Beşinci temel özelliği ise medeniyet değerlerimizi esas alan ve gelecek hedeflerimize uygun düşen birey odaklı bir anayasanın yapılmasıdır.
Yeni anayasa, 'Devleti yaşat ki insan yaşasın' fikrinin üzerine değil; 'İnsanı yaşat ki devlet yaşasın, devlet ebed müddet olsun.' fikri üzerine olmalıdır.
İnşallah bu dönem Türkiye Büyük Millet Meclisi bu sorumluluğunu da yerine getirecek kuvvettedir, güçtedir, siyasal birikime sahiptir.
Belki anayasa çalışmalarından daha önce bunun gündeme getirilerek, süratle Meclisin çoğunluğunun kabul edebileceği bir içtüzüğün gerçekleşmesi lazım.
Her görüşmede arkadaşlarımız 'evet bu içtüzükle bu iş olmuyor' diyor. Öncelikle Meclisin etkin çalışmasının temin edilmesi lazım. Bunun için komisyonların ciddi şekilde çalıştırılması gerekiyor. Mecliste, özellikle yasa tekliflerinin oylanması noktasında, görüşmelerde gayriinsanı görüntülerin ortaya çıkmayacağı bir sistem kurmak durumundayız.
Arkadaşlar söylediler. 37 saat kesintisiz Meclis oturumunun yapıldığı toplantılar olmuştu. Bu insani bir çalışma düzeni değildir. Başta bütçe olmak üzere çok uzun tartışma dönemleri, çok uzun karşılıklı söz almak, sataşmak ve onlar üzerinden saatler süren tartışmalar. Ayrıca normal çalışmalarda da grup önerileri gündeme geldiğinde gece geç saatlere kadar esas gündeme geçemeden gündemin grup önerileri ile meşgul edilmesi... Bütün bunların hepsi dizayn edilebilir.
Partiler arasında bir uzlaşı ile ümit ediyorum ki anayasadan önce Meclis İçtüzüğü'nün çıkarılması mümkündür ve daha kolay bir adım olacağı kanaatindeyim.

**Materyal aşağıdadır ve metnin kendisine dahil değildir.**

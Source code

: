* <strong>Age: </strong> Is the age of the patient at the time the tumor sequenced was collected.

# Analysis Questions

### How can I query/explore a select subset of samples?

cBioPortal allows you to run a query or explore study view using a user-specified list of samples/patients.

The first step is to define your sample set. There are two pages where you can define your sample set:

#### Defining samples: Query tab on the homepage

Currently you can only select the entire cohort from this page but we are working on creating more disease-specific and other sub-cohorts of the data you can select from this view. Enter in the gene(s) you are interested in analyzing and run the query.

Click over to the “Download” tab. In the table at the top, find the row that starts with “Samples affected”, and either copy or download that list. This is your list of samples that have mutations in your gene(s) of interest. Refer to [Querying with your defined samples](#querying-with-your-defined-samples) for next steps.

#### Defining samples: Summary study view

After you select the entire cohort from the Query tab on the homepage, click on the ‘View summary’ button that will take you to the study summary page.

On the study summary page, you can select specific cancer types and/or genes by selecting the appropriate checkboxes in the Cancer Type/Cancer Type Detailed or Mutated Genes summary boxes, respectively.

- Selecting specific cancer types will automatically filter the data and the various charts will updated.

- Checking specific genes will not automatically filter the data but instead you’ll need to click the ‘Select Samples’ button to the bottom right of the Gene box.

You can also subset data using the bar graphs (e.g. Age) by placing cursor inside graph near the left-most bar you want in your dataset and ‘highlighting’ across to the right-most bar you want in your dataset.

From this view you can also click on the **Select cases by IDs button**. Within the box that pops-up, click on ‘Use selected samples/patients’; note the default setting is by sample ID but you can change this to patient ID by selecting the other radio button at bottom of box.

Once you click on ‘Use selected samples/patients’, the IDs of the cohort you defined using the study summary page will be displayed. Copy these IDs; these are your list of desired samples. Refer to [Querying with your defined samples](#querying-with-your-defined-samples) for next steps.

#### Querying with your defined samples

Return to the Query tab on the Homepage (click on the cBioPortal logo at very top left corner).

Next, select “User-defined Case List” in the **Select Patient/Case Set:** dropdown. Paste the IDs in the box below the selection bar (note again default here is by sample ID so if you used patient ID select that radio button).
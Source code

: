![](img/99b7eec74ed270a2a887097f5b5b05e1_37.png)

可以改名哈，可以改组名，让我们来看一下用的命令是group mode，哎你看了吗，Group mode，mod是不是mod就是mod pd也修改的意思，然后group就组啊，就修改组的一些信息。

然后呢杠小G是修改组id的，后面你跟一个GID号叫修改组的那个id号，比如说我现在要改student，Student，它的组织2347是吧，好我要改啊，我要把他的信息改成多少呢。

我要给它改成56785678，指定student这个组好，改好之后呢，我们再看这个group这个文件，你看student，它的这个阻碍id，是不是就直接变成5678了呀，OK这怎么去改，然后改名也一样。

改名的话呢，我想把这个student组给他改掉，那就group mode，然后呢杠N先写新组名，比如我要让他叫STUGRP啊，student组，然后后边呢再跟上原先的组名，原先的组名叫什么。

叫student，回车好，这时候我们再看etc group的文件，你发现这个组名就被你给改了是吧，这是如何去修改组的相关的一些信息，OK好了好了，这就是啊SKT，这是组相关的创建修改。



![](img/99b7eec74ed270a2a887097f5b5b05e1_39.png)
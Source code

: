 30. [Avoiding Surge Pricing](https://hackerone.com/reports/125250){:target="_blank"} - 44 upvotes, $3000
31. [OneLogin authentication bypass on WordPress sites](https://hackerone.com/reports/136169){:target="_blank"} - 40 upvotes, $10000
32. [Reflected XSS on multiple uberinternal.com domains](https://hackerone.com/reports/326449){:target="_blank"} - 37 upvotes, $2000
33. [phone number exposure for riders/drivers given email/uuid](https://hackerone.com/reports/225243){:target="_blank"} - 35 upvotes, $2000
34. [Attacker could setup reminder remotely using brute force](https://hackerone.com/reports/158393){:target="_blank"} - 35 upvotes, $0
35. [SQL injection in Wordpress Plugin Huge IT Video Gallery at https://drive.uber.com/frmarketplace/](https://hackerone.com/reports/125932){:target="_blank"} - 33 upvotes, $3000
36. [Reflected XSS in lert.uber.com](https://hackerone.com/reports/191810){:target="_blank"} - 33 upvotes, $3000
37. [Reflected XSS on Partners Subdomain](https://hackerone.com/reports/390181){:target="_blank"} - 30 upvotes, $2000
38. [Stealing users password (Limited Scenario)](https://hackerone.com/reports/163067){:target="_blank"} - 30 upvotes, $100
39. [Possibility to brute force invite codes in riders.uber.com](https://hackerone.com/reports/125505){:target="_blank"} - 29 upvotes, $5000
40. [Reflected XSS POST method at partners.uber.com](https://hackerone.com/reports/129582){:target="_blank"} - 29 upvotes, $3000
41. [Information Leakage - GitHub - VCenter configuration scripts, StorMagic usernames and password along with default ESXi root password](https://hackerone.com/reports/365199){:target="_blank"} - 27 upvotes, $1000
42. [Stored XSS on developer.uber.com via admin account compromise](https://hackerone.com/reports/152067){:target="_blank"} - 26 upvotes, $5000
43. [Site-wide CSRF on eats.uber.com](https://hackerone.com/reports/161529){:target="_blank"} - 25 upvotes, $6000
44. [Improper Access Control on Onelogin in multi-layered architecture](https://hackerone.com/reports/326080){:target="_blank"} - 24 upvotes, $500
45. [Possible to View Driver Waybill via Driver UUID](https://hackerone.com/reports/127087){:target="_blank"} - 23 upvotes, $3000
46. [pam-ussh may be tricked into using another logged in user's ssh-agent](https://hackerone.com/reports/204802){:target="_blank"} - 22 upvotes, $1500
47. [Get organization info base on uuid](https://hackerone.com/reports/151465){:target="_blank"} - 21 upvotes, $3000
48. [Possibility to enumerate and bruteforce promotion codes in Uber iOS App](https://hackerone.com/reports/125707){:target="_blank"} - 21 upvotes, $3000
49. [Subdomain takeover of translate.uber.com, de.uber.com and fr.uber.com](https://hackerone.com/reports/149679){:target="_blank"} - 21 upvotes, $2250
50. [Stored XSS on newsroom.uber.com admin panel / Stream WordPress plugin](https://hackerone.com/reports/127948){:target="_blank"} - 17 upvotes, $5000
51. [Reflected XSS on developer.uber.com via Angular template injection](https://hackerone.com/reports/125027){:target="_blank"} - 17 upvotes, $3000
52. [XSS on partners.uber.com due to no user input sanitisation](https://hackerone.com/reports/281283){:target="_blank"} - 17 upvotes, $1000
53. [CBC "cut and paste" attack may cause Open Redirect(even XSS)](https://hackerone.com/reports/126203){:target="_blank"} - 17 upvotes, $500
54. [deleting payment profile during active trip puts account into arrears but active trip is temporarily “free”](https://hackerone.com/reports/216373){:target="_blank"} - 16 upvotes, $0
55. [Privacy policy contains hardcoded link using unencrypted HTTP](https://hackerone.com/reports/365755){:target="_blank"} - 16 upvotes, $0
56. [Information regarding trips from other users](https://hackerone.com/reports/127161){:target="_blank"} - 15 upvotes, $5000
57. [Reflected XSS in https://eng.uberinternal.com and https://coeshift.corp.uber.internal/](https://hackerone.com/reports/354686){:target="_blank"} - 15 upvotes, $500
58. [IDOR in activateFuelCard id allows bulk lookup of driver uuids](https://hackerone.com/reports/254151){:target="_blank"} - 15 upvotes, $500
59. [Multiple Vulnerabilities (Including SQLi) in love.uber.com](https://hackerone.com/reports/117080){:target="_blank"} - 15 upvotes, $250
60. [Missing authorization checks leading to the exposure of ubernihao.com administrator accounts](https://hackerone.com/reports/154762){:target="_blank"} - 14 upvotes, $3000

Hep beraber Meclisin itibarının artırılması için gayret sarf etmemiz gerekiyor. Bu tek tek her milletvekili arkadaşımızın üzerinde duracağı bir sorumluluk alanı olduğu gibi Türkiye gündemini belirleyenlerin de özellikle medyanın da Meclisin itibarını artıracak çalışmalara özendirici bir şekilde destek vermesini talep ediyoruz.'' dedi.